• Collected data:
^^^^

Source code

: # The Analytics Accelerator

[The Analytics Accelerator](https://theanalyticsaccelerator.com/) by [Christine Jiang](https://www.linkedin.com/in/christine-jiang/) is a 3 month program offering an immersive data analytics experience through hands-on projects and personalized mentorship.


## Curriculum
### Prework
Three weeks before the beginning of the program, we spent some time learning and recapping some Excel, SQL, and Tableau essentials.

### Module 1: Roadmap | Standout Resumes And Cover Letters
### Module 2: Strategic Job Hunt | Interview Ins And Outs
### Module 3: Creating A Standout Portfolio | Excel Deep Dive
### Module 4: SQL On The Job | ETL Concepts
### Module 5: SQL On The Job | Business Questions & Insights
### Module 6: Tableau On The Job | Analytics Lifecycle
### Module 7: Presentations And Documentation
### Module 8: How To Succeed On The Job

^^^^

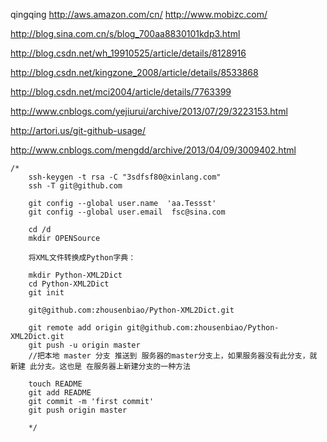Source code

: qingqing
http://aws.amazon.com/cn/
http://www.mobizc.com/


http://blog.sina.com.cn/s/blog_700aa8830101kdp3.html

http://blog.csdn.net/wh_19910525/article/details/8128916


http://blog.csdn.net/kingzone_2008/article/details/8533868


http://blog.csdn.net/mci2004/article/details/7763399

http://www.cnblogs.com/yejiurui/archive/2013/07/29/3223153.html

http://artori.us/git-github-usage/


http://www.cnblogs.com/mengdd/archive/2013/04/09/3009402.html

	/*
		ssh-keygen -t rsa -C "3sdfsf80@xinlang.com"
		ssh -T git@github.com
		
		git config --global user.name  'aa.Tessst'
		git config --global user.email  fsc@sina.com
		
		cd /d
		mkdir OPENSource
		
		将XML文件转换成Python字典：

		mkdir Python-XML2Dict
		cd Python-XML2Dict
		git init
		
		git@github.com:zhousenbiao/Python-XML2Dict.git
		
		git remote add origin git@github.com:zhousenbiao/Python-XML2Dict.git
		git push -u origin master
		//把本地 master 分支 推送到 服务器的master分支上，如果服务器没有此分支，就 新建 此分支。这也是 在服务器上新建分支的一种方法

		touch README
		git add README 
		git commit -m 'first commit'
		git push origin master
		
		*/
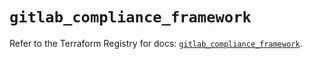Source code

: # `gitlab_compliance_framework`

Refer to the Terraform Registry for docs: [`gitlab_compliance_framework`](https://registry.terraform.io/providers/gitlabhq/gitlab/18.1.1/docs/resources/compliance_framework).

^^^^

• Task details:
Out of the records above, pull each line containing the word "Accelerator".

• Task solution:
: # The Analytics Accelerator
[The Analytics Accelerator](https://theanalyticsaccelerator.com/) by [Christine Jiang](https://www.linkedin.com/in/christine-jiang/) is a 3 month program offering an immersive data analytics experience through hands-on projects and personalized mentorship.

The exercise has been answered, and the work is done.